◆ Brief:
Could you please find each line in the records that contains the word "Shift" and copy it?

◆ Recorded data:
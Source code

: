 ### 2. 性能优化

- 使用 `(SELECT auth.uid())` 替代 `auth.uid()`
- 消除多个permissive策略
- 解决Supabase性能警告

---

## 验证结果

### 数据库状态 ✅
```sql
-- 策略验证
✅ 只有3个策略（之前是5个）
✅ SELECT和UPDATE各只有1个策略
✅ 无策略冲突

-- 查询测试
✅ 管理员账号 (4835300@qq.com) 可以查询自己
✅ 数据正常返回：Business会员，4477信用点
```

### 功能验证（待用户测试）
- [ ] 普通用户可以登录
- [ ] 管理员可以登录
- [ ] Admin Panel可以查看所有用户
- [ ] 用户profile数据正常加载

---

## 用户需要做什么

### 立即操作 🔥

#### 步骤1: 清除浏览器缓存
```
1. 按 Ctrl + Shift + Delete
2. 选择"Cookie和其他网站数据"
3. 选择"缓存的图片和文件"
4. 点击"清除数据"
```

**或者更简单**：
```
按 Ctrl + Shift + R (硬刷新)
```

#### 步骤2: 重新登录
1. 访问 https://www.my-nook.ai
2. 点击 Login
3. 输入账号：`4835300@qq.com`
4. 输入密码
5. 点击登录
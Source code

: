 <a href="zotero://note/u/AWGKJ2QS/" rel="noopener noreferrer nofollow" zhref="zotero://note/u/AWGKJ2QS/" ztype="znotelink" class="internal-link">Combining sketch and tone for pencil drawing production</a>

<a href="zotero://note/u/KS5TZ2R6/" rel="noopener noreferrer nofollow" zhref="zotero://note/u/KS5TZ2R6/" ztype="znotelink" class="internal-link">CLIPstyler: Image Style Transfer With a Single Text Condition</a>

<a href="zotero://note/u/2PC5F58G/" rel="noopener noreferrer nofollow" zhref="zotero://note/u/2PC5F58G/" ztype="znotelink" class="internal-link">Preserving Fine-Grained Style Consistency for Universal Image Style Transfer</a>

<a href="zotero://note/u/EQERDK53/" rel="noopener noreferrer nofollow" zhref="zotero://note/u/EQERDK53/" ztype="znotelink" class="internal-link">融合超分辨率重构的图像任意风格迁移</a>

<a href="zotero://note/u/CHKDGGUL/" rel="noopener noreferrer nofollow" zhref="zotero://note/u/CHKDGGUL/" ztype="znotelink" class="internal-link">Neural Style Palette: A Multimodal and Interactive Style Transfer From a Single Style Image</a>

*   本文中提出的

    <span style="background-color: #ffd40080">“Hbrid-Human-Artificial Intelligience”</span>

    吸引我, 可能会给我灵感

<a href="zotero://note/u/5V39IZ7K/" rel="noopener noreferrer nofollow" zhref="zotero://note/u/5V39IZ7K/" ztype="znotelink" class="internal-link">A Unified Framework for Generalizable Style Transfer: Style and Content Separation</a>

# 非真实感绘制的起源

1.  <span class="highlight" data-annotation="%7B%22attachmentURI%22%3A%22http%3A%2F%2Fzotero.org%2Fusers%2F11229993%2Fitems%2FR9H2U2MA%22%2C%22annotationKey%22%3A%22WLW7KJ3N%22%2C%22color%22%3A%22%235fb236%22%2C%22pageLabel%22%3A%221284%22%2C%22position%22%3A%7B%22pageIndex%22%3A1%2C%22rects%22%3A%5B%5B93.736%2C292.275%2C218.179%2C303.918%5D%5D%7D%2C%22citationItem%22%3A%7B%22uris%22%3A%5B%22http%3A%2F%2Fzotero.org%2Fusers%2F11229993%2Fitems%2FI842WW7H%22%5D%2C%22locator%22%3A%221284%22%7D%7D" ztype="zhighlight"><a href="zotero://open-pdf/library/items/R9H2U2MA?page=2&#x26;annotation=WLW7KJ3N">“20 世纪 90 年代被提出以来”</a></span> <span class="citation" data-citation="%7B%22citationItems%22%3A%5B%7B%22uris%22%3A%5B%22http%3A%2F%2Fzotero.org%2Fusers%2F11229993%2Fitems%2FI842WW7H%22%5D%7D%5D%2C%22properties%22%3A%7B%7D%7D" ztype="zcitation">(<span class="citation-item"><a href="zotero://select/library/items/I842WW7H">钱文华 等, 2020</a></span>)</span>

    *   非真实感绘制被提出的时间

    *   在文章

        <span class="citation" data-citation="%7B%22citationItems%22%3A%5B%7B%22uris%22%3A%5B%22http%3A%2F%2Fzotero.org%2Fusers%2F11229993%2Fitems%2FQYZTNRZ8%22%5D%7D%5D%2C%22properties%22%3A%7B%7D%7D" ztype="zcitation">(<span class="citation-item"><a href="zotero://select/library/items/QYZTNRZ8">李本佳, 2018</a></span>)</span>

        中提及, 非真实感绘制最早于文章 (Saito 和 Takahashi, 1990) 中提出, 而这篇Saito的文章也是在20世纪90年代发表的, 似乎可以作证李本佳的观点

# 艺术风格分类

◆ Exercise output:
1. 按 Ctrl + Shift + Delete
按 Ctrl + Shift + R (硬刷新)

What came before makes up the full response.